“I don’t like to say countries, I prefer to say governments”
Reinaldo Talarid, Roundtable TV show of April 15, 2010
Like Talarid, I also prefer to say governments and not countries, particularly when talking about my government but not my country. Such is the argument of the so-called “Media war against Cuba,” which in reality would be, in this case, “against the Cuban government.” I don’t know how this subtlety could elude the select panel. I swear I would prefer to respond with serious arguments, vehemently denying the sleights-of-hand, shouting the truths that they can’t even rebut with lies – even falsifying, distorting and manipulating they are tongue-tied – but I can’t do it, I find it too ridiculous.

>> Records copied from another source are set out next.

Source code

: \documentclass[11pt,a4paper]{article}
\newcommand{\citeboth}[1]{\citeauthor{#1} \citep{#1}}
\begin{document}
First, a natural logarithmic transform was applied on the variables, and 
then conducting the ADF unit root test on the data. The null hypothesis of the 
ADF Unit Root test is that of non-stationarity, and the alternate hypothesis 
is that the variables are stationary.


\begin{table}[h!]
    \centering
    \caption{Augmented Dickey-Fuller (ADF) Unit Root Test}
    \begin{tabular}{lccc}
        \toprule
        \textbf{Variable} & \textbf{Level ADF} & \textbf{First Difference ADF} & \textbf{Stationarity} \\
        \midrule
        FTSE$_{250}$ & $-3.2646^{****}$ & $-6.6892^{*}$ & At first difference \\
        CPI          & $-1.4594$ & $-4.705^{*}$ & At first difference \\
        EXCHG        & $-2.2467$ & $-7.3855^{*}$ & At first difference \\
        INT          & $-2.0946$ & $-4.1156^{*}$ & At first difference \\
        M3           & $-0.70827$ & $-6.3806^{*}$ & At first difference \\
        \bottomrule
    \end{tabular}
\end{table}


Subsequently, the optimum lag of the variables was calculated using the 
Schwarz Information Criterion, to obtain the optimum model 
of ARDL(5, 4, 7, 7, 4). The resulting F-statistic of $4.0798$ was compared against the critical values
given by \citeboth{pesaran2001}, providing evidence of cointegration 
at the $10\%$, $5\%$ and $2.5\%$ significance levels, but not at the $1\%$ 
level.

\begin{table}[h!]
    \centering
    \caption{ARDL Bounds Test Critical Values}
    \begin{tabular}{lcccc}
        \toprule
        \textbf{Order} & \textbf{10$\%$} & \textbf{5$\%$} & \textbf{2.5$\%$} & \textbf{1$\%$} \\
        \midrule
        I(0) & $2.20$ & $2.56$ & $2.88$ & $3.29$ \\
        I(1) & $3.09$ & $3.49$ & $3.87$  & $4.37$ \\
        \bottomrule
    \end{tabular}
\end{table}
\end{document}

Beyond the crazy twists of the “money trail” – obviously very difficult to follow because, according to Lázaro Barredo himself we don’t know the “final destination” of the U.S. subsidies – the conspiracy theories about the “cyber-dissident command” and the absurd hypothesis about the existence of the Ladies in White, I managed to watch an hour and a half of the Roundtable all the way to the end.
To my surprise I learned several new things:
- The television program gives me a headache.

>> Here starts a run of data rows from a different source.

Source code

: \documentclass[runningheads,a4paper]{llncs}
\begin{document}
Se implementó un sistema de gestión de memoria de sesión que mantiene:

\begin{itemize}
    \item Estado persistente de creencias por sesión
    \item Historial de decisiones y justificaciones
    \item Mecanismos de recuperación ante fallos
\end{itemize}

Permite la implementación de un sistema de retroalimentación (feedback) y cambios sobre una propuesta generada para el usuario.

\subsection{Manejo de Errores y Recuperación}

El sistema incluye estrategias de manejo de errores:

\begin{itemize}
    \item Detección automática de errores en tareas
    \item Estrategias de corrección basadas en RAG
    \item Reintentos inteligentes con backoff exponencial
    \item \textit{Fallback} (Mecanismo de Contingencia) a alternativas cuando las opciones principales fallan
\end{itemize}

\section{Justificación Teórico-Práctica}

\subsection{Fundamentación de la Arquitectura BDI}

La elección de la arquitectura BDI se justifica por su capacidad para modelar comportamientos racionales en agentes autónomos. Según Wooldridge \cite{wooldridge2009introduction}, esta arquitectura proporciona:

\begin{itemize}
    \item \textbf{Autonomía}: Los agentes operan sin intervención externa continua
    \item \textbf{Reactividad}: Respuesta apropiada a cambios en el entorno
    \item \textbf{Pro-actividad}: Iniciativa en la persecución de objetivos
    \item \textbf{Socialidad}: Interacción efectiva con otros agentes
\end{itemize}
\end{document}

- Rosa Miriam Elizalde is not allowed to explain her theories because she can’t name names.
- Barredo is ambiguous, saying that “the industry of evil has been operating for fifty years,” but he can’t tell us where it is headquartered.

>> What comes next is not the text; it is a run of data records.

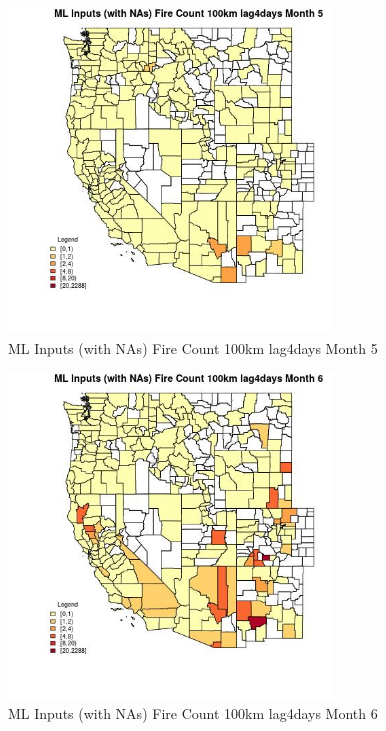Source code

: \clearpage 

\begin{figure} 
\centering  
\includegraphics[width=0.77\textwidth]{Code_Outputs/Report_ML_input_PM25_Step4_part_e_de_duplicated_aves_compiled_2019-05-20wNAs_CountyFire_Count_100km_lag4daysmedianMonth5.jpg} 
\caption{\label{fig:Report_ML_input_PM25_Step4_part_e_de_duplicated_aves_compiled_2019-05-20wNAsCountyFire_Count_100km_lag4daysmedianMonth5}ML Inputs (with NAs) Fire Count 100km lag4days Month 5} 
\end{figure} 
 

\begin{figure} 
\centering  
\includegraphics[width=0.77\textwidth]{Code_Outputs/Report_ML_input_PM25_Step4_part_e_de_duplicated_aves_compiled_2019-05-20wNAs_CountyFire_Count_100km_lag4daysmedianMonth6.jpg} 
\caption{\label{fig:Report_ML_input_PM25_Step4_part_e_de_duplicated_aves_compiled_2019-05-20wNAsCountyFire_Count_100km_lag4daysmedianMonth6}ML Inputs (with NAs) Fire Count 100km lag4days Month 6} 
\end{figure}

- It makes Randy nervous when he hears someone mention “Berta Soler.”
- There is a nostalgic group in Spain – supportive of the Cuban government – called the “26 of July Association.”
- It is now officially allowed to use the words blog and blogger.
- A Frenchman, it seems, is famous for publishing a manipulated interview, but he can’t give us the details of it because it is strictly forbidden to say “Yoani Sánchez” on Cuban television.